GAZETTE: The Biden administration has pledged without specifics to address the labor shortage and supply chain issues. What can be done to turn around these two complex problems?

FRANKEL: I’m not sure how much can be done. That’s an open question about the supply-chain bottlenecks. You would think that the ports and logistics companies would have plenty of incentive to get the job done. But the White House can and it helped a bit on the margin. On the labor force returning: If everybody got vaccinated, that would go a lot faster. We hear so much about vaccine reluctance, but what about a reluctance among workers to expose yourself to the virus, which is a more widespread phenomenon, I think.

In terms of what the president can actually control to reduce inflation, one neglected tool is trade policy. Former President Donald Trump put these tariffs on aluminum and steel, and everything we import from China — all kinds of goods. The tariffs raise prices to consumers. It seems to me a no-brainer to undo those barriers. Biden should be able to get China and other countries to reciprocally lower some barriers against us. But with or without that, removing tariffs could bring down consumer prices and prices to businesses for steel and aluminum and all kinds of inputs immediately.
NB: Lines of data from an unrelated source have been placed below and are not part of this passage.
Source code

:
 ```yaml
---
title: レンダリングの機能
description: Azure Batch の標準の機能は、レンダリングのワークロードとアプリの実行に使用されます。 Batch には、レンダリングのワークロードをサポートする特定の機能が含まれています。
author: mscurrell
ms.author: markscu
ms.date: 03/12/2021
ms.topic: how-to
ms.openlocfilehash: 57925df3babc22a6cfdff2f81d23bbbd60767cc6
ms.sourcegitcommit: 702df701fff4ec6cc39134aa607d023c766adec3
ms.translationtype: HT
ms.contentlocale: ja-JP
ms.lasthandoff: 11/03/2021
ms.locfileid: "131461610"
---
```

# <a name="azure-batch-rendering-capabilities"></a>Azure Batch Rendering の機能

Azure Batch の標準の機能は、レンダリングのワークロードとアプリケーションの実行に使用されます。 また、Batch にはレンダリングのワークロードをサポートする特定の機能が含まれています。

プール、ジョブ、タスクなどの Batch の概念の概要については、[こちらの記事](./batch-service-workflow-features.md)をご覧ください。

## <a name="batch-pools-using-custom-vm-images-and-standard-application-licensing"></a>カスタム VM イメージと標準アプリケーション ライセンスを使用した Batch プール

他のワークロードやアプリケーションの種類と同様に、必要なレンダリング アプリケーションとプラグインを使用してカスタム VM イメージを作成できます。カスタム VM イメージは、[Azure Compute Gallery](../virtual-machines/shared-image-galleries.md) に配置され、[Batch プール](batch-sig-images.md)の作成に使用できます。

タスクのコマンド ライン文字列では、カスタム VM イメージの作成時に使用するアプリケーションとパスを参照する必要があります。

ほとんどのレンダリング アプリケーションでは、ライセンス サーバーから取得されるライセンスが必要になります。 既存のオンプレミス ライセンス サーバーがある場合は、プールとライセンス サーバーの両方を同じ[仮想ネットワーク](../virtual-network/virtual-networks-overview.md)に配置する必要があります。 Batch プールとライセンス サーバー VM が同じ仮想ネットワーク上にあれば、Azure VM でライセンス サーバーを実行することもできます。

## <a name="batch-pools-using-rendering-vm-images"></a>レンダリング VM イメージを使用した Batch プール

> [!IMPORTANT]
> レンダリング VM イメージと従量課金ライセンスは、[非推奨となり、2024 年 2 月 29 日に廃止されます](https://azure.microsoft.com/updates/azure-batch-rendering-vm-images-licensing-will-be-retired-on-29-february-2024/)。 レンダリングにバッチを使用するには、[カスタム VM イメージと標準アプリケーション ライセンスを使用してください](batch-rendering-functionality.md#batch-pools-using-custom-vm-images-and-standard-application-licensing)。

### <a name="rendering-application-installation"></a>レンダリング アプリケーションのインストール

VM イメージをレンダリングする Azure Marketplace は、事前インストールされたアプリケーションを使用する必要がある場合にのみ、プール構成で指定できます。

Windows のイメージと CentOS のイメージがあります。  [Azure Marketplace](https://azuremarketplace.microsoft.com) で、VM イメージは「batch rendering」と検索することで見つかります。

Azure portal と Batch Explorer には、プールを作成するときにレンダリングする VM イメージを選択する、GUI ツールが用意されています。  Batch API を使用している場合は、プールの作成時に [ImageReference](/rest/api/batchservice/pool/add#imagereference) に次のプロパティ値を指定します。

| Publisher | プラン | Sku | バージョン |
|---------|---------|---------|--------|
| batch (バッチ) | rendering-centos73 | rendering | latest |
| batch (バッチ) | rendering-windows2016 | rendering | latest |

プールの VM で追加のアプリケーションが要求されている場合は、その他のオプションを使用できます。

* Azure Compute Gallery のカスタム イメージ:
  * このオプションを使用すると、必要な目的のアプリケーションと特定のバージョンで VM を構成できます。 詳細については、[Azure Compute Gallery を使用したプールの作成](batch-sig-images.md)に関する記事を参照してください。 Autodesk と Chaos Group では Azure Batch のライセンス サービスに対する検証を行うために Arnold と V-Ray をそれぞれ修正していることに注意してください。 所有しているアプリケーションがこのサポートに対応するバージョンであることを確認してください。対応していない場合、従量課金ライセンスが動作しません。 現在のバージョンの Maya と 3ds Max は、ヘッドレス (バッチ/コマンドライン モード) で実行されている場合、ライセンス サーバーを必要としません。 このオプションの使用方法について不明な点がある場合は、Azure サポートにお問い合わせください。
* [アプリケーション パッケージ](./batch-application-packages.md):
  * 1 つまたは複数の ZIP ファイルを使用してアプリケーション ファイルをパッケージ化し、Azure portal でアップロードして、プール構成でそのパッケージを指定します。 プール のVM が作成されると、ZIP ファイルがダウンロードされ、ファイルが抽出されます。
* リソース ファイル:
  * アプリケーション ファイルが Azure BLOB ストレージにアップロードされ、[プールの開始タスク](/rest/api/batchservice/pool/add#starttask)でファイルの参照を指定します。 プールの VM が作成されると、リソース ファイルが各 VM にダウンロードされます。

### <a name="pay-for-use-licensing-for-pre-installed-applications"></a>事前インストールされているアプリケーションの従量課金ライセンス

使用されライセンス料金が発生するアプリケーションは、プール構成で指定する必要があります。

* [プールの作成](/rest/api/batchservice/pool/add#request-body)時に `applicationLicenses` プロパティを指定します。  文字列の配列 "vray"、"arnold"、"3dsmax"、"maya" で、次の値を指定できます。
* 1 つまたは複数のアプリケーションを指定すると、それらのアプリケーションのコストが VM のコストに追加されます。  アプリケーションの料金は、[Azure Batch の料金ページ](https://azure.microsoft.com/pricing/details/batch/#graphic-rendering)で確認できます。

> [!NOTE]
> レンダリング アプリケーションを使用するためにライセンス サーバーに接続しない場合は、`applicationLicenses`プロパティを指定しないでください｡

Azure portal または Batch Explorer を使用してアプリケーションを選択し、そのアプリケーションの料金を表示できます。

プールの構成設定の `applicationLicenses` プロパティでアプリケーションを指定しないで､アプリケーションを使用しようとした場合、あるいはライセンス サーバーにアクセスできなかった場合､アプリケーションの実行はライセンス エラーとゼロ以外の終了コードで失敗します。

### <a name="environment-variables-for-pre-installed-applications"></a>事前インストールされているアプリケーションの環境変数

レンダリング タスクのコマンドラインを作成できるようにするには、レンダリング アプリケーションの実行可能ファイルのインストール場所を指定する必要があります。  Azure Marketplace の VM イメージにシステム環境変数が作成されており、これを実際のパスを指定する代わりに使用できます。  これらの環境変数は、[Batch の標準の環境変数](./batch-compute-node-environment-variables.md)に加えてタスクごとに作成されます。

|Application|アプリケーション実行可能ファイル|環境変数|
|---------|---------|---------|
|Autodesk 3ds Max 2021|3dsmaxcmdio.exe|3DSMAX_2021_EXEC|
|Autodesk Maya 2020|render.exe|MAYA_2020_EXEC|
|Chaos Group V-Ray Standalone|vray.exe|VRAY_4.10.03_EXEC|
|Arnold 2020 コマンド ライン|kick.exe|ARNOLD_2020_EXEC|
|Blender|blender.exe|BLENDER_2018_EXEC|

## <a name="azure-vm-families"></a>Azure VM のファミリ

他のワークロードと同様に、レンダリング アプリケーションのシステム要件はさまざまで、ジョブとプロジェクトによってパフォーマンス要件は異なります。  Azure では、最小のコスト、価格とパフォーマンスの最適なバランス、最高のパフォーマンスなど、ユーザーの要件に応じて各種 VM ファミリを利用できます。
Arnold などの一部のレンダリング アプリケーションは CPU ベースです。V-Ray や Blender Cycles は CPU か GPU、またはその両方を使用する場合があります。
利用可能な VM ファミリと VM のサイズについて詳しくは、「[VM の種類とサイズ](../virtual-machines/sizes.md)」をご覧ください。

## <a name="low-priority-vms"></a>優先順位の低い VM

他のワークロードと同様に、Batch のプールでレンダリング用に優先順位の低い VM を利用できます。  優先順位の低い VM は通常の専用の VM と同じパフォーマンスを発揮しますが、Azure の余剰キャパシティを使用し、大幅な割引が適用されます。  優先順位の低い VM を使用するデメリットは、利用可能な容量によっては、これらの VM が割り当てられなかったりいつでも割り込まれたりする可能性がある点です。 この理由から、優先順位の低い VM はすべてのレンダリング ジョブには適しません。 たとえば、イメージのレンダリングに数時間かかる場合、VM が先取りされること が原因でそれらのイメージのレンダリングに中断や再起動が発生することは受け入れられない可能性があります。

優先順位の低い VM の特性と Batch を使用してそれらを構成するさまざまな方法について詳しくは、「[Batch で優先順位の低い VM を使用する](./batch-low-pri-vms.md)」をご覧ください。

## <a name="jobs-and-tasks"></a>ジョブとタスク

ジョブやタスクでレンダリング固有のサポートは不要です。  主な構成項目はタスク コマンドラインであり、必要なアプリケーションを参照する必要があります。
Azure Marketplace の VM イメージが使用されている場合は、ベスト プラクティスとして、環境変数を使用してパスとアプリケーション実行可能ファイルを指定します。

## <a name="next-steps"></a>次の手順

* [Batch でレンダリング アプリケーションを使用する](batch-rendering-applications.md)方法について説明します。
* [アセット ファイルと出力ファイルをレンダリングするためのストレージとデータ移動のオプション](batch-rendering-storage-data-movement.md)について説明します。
That’s the one thing that the government could most rapidly control.

Another tool that the administration could deploy if it wanted is to allow state governments implementing the new infrastructure spending to source from abroad if the price is lower, rather than insisting on buying American regardless of cost.

GAZETTE: Thus far, the Biden administration appears to have been following the advice of economists on inflation. But the political pressure is mounting. What actions should he take or not take now?
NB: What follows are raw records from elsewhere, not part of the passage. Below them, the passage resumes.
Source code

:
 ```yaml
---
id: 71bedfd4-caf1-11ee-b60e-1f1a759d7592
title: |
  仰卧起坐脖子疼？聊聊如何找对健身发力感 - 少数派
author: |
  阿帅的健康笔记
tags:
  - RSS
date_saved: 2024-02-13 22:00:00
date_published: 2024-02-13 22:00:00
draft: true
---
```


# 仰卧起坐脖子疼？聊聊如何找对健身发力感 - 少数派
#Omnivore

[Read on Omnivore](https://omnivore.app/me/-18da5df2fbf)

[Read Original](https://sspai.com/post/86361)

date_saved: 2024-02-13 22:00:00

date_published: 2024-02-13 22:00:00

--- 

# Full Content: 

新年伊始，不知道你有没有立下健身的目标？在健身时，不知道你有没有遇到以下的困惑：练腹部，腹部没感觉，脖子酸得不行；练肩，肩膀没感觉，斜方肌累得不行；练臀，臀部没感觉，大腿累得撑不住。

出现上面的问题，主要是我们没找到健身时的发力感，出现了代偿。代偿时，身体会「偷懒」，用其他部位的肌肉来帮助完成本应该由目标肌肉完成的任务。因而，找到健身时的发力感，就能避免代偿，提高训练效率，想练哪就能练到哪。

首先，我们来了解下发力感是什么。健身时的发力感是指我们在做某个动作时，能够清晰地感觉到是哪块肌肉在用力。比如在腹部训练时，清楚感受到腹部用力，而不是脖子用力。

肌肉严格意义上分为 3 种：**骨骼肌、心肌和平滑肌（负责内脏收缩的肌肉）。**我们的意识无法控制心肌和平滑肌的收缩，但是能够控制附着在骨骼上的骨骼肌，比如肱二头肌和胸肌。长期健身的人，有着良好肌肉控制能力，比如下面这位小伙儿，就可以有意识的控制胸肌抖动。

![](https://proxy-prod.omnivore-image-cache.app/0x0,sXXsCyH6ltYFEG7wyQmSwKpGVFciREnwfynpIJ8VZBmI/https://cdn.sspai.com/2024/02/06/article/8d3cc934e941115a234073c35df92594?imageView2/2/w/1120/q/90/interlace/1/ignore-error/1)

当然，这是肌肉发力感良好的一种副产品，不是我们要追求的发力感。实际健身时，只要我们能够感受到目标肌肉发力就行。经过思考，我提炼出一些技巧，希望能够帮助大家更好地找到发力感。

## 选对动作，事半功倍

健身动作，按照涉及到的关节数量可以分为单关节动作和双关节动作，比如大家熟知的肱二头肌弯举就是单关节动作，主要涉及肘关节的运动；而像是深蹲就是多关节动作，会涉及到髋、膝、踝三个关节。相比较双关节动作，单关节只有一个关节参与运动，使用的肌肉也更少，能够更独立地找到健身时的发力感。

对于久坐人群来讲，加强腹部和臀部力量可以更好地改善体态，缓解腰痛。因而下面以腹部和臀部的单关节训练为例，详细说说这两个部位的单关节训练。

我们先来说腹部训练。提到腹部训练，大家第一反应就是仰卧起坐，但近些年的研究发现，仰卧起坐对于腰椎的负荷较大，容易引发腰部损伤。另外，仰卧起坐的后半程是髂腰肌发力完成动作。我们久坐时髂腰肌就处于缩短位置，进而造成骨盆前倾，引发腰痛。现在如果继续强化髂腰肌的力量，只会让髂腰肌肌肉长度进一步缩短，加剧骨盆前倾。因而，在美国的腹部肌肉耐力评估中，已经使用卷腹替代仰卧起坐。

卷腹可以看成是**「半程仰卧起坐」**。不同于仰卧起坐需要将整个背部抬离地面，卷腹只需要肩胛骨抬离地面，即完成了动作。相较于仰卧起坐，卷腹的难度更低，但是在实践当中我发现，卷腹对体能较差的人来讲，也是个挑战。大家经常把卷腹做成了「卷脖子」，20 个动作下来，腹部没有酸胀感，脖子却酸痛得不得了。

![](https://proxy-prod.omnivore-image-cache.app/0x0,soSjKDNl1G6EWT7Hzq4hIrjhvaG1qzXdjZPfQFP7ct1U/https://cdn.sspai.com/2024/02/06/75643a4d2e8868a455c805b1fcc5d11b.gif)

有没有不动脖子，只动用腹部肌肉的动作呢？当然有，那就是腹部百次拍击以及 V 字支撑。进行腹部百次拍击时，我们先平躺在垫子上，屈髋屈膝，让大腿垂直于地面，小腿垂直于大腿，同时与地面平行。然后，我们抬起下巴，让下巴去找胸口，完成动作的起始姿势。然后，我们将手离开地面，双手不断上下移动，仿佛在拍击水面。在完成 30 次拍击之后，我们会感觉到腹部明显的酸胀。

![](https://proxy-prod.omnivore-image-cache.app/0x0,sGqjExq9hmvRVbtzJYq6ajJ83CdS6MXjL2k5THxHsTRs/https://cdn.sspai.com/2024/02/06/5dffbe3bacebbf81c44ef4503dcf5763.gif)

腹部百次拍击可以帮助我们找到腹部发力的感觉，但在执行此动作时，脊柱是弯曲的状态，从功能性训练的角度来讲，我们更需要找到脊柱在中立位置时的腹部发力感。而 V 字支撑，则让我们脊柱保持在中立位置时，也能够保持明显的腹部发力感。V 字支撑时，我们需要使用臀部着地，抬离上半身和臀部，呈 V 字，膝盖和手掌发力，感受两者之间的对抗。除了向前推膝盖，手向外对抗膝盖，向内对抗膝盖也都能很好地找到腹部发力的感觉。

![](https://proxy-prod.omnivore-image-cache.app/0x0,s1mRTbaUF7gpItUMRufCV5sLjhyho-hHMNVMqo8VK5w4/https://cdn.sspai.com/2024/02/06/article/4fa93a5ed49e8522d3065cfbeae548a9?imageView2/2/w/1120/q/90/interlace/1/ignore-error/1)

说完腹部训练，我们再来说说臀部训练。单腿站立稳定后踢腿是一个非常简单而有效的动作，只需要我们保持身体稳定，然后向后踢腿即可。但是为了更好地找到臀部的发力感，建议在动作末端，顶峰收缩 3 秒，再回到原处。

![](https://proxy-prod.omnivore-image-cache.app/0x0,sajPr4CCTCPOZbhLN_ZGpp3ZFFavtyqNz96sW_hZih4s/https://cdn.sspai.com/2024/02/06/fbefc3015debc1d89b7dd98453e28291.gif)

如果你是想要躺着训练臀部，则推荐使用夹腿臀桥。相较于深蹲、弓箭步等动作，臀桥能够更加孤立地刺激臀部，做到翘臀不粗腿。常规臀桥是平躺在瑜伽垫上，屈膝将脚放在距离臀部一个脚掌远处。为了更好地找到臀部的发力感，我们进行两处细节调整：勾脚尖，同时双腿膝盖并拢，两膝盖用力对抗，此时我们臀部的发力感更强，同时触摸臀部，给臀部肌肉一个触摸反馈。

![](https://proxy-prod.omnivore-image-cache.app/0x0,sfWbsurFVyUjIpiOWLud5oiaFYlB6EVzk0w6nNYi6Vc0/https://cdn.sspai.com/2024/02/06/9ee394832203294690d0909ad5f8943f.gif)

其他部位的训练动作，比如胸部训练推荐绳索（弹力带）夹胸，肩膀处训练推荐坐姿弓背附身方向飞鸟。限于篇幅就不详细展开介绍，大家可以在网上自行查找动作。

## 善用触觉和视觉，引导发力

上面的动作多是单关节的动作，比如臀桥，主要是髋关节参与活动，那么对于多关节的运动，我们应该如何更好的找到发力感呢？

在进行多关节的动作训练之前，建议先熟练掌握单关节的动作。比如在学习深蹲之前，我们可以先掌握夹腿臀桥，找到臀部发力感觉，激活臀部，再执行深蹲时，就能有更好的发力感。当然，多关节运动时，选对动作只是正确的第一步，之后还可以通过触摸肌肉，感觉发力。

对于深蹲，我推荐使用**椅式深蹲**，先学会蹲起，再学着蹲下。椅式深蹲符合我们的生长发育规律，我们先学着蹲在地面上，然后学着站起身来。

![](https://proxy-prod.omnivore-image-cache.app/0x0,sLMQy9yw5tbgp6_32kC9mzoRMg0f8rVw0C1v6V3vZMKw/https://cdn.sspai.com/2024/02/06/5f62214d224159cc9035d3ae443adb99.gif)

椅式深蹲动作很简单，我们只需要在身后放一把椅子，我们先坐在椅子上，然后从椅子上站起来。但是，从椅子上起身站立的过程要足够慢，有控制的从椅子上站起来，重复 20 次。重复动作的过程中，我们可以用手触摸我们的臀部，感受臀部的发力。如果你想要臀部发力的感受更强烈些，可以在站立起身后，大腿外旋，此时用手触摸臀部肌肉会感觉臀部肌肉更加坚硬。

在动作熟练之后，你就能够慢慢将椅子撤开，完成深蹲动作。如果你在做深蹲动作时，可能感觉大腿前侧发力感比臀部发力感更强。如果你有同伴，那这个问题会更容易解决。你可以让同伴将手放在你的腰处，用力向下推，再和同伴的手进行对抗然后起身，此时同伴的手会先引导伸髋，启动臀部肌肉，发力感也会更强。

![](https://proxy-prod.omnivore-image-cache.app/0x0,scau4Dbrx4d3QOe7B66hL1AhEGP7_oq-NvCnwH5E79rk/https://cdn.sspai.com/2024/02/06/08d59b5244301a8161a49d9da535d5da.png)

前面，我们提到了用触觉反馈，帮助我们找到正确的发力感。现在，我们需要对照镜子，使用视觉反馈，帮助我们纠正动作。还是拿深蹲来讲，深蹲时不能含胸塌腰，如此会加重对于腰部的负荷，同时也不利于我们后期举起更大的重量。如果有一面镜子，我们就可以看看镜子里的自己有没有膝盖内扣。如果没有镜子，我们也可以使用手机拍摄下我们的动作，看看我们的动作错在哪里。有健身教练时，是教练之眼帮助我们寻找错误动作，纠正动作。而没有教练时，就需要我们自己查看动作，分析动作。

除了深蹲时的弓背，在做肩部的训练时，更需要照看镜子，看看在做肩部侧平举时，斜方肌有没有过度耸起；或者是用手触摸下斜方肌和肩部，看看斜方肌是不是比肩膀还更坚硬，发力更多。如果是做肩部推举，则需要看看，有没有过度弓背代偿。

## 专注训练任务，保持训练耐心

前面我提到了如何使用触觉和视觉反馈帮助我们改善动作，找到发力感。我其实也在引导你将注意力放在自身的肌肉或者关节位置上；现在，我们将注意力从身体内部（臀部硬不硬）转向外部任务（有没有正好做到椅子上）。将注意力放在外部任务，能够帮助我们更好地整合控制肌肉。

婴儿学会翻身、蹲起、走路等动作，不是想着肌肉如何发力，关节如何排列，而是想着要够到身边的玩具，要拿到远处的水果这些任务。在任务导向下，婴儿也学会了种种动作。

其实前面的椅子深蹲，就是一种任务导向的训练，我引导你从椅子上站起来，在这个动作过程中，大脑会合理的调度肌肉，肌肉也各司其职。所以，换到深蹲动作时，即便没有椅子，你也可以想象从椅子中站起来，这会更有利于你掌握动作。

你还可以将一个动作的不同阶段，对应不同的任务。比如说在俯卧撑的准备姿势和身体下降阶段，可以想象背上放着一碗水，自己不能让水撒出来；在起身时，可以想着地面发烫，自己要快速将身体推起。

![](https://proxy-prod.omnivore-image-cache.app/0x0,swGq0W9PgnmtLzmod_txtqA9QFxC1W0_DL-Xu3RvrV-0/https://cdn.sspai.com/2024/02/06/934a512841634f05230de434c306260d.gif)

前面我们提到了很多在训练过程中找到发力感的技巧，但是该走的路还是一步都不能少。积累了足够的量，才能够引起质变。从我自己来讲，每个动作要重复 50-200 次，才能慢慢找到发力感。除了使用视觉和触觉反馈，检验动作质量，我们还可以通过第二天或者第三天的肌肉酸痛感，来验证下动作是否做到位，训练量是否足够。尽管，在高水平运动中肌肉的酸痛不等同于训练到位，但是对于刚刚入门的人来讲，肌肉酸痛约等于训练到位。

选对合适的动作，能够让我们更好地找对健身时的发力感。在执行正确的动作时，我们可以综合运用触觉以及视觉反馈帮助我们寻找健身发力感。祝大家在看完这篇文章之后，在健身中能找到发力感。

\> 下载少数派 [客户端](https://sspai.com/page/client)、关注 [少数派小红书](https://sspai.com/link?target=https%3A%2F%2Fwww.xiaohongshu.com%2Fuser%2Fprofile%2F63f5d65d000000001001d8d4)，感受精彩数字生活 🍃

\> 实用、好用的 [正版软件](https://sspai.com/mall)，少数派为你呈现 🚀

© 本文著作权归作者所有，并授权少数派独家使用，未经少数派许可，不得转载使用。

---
FRANKEL: What would be good to do would be to allow more imports, as I said, from an economics viewpoint. Maybe it doesn’t occur to the political people. But it would bring prices down on all kinds of household appliances, autos, and other goods. It would pay off right away.

GAZETTE: Presidents from both parties always fret about high gas prices because it’s the first thing voters mention when they complain about the economy. What could he do?

FRANKEL: There’s not much a president can do about the price of gas. Gas prices and energy prices, generally, are back to where they were in 2014, but still well below the peak of 2008 and, in real terms, the late 1970s.

The two things that Biden, like any president, reaches for when feeling political pressure and when choosing not to listen to the economists, is to try to jawbone oil-producing countries into producing more oil, which he’s already tried to do, and Trump tried to do it, too. We probably won’t see more of that because they already tried it and failed. The other one is the strategic petroleum reserve. The market for oil is a world market. I don’t think the strategic petroleum reserve would be a very effective tool. But he might try it.

GAZETTE: Opponents of the Infrastructure Investment and Jobs Act Biden signed into law this week argue that spending $1.2 trillion will drive up inflation. Are the two linked?

FRANKEL: The Republican argument is that Biden’s infrastructure bill and, hopefully coming, his social spending bill are adding to demand, and that’s what is causing inflation or will cause more inflation in future. And so, they would say, we shouldn’t expend for all those bills. That’s not an option Biden’s going to do, and also, that’s not right economically. A really big increase in demand, like further monetary or fiscal stimulus, would worsen inflation. But contrary to what you would think from these huge numbers — $1.2 trillion on infrastructure and more on social spending — those are very misleading, because: 1) they’re spread over 10 years; 2) some of that increased spending would be in line with a growing economy anyway; and 3) the White House proposal is to fully pay for the social spending bill by raising taxes in a targeted way and funding IRS enforcement. Now, it’s not very likely that’ll happen because politically, they won’t get the tax increases through. But I think they should pass these bills whether they succeed in raising taxes or not because infrastructure spending is stuff we badly need. But the basic logic that continuing to increase demand more rapidly than supply would lead to the prolongation of inflation or even rising inflation, I think is right.